Salmon Fly Fishing In Scotland
Contrary to popular belief when fishing in the very cold water of early Spring salmon are to be found in the top 3 feet of the water column and not down deep as per the 'deep & slow' early Spring tactical nonsense you often here. To give you the logic behind that the warmer water thermals are to be found up high and this is where salmon will be more comfortable holding in the near freezing conditions of early Spring. In addition to knowing that factual information a slower fly in the cold water always works better than what a faster fly will achieve. Positioning your salmon fly approximately 1 to 2 feet down in the water column with a slow steady swing is very effective during these early cold water months.
The Pitlochry Salmon Fish Ladder
If you go to the Pitlochry fish ladder on the Tay during early Spring you'll even see the kelts sitting high up in the water column with the sun on their backs and not 10ft down at the bottom of the viewing chamber tank. As the water warms during late Spring fish will go down to the cooler bottom area of the river. Understanding where to be fishing and selecting the correct sinking line system to put your fly there is step one of 'tuning in' correctly to the optimal fishing approach.
Late Spring & Summer Salmon Fishing
Once the milder Scottish air & water temperatures of late April, May & the Summer months arrive it's very much a case or reading the water conditions carefully and working on the assumption that salmon have taken up deeper holding positions if you're fishing a pool with any kind of depth to it. There's no point carefully spacing you fly swings down through a lovely salmon pool when you're on a 10ft type 3 sink tip fished of a floating line and the resident salmon are all holding several feet or more below your fly! I've seen full sunk lines and small salmon flies work very well during these months contrary to popular belief but again thinking outside the box will put many more salmon in your landing net each year if you can break from the normal approach routines.
Deciding On A Salmon Fly Pattern
The next thought to then consider once you've decided on a salmon fly pattern is how heavily dressed do you want the fly. Personally I fish a more heavily dressed fly when fishing down deep and one that will appear to be life like with soft hackles as it glides and waggles over the riverbed. For a faster fly fished up nearer the surface I'll choose a much lighter dressed equivalent of the same pattern and for middle of the water column presentation I'll go for a fly that's dressed somewhere in between. You can see exactly what I mean in this accompanying photograph showing the three versions of the same fly pattern.
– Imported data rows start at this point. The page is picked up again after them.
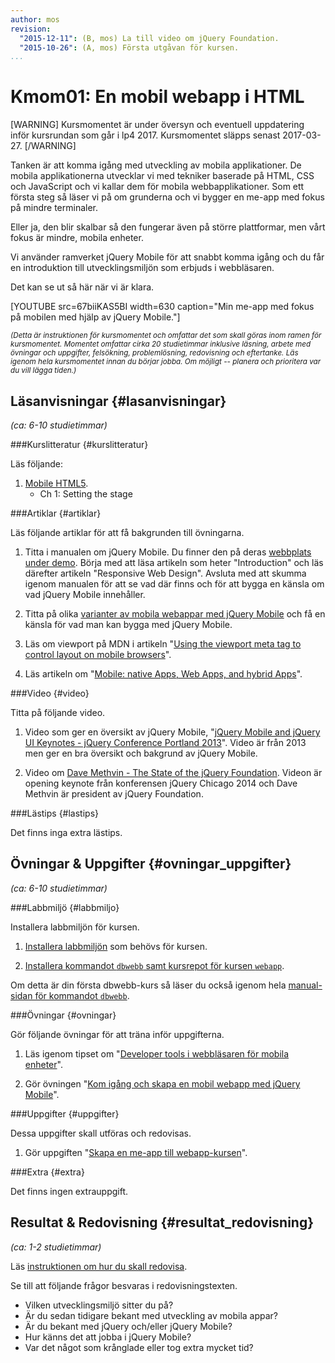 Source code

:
 ```yaml
---
author: mos
revision:
  "2015-12-11": (B, mos) La till video om jQuery Foundation.
  "2015-10-26": (A, mos) Första utgåvan för kursen.
...
```

Kmom01: En mobil webapp i HTML
==================================

[WARNING]
Kursmomentet är under översyn och eventuell uppdatering inför kursrundan som går i lp4 2017. Kursmomentet släpps senast 2017-03-27.
[/WARNING]


Tanken är att komma igång med utveckling av mobila applikationer. De mobila applikationerna utvecklar vi med tekniker baserade på HTML, CSS och JavaScript och vi kallar dem för mobila webbapplikationer. Som ett första steg så läser vi på om grunderna och vi bygger en me-app med fokus på mindre terminaler.

Eller ja, den blir skalbar så den fungerar även på större plattformar, men vårt fokus är mindre, mobila enheter.

Vi använder ramverket jQuery Mobile för att snabbt komma igång och du får en introduktion till utvecklingsmiljön som erbjuds i webbläsaren.

<!--more-->

Det kan se ut så här när vi är klara.

[YOUTUBE src=67biiKAS5BI width=630 caption="Min me-app med fokus på mobilen med hjälp av jQuery Mobile."]



<small>*(Detta är instruktionen för kursmomentet och omfattar det som skall göras inom ramen för kursmomentet. Momentet omfattar cirka 20 studietimmar inklusive läsning, arbete med övningar och uppgifter, felsökning, problemlösning, redovisning och eftertanke. Läs igenom hela kursmomentet innan du börjar jobba. Om möjligt -- planera och prioritera var du vill lägga tiden.)*</small>



Läsanvisningar  {#lasanvisningar}
---------------------------------

*(ca: 6-10 studietimmar)*


###Kurslitteratur  {#kurslitteratur}

Läs följande:

1. [Mobile HTML5](kunskap/boken-mobile-html5).
    * Ch 1: Setting the stage



###Artiklar {#artiklar}

Läs följande artiklar för att få bakgrunden till övningarna.

1. Titta i manualen om jQuery Mobile. Du finner den på deras [webbplats under demo](http://demos.jquerymobile.com/). Börja med att läsa artikeln som heter "Introduction" och läs därefter artikeln "Responsive Web Design". Avsluta med att skumma igenom manualen för att se vad där finns och för att bygga en känsla om vad jQuery Mobile innehåller.

1. Titta på olika [varianter av mobila webappar med jQuery Mobile](http://jquerymobile.com/resources/) och få en känsla för vad man kan bygga med jQuery Mobile.

1. Läs om viewport på MDN i artikeln "[Using the viewport meta tag to control layout on mobile browsers](https://developer.mozilla.org/en-US/docs/Mozilla/Mobile/Viewport_meta_tag)".

1. Läs artikeln om "[Mobile: native Apps, Web Apps, and hybrid Apps](http://www.nngroup.com/articles/mobile-native-apps/)".



###Video  {#video}

Titta på följande video.

1. Video som ger en översikt av jQuery Mobile, "[jQuery Mobile and jQuery UI Keynotes - jQuery Conference Portland 2013](https://www.youtube.com/watch?v=JcHJtBAnGpE)". Video är från 2013 men ger en bra översikt och bakgrund av jQuery Mobile.

1. Video om [Dave Methvin - The State of the jQuery Foundation](https://www.youtube.com/watch?v=vpooxtxaW2U&list=PL-0yjdC10QYpmXI3l-PGK1od4kTWOjm_A). Videon är opening keynote från konferensen jQuery Chicago 2014 och Dave Methvin är president av jQuery Foundation.



###Lästips {#lastips}

Det finns inga extra lästips.




Övningar & Uppgifter  {#ovningar_uppgifter}
-------------------------------------------

*(ca: 6-10 studietimmar)*



###Labbmiljö {#labbmiljo}

Installera labbmiljön för kursen.

1. [Installera labbmiljön](webapp/labbmiljo) som behövs för kursen.

1. [Installera kommandot `dbwebb`  samt kursrepot för kursen `webapp`](dbwebb-cli/clone).

Om detta är din första dbwebb-kurs så läser du också igenom hela [manual-sidan för kommandot `dbwebb`](dbwebb-cli).



###Övningar {#ovningar}

Gör följande övningar för att träna inför uppgifterna.


1. Läs igenom tipset om "[Developer tools i webbläsaren för mobila enheter](coachen/developer-tools-i-webblasaren-for-mobila-enheter)".

1. Gör övningen "[Kom igång och skapa en mobil webapp med jQuery Mobile](kunskap/kom-igang-och-skapa-en-mobil-webapp-med-jquery-mobile)".



###Uppgifter {#uppgifter}

Dessa uppgifter skall utföras och redovisas.

1. Gör uppgiften "[Skapa en me-app till webapp-kursen](uppgift/skapa-en-me-app-till-webapp-kursen)".



###Extra {#extra}

Det finns ingen extrauppgift.



Resultat & Redovisning  {#resultat_redovisning}
-----------------------------------------------

*(ca: 1-2 studietimmar)*

Läs [instruktionen om hur du skall redovisa](webapp/redovisa).

Se till att följande frågor besvaras i redovisningstexten.

* Vilken utvecklingsmiljö sitter du på?
* Är du sedan tidigare bekant med utveckling av mobila appar?
* Är du bekant med jQuery och/eller jQuery Mobile?
* Hur känns det att jobba i jQuery Mobile?
* Var det något som krånglade eller tog extra mycket tid?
Subsurface Salmon Pool Thoughts
I'll guarantee that 85% of Scottish salmon fishers never focus their minds on exactly how the salmon pool they're fishing may look from beneath the waterline nor as to where in the water column salmon are likely to be holding. Until you put your mind onto this concept mode you'll remain a 'cast and hope' specialist and you'll only ever pick up the very occasional fish. To become a consistent catcher of Atlantic salmon in Scotland you must get your mind onto your salmon fly and pair its swim behaviour 'exactly' with how you perceive things to be from below the waterline. When salmon aren't coming up several feet to take your fly swing it down into that square foot of water directly in front of a deep holding salmon's nose and watch what happens!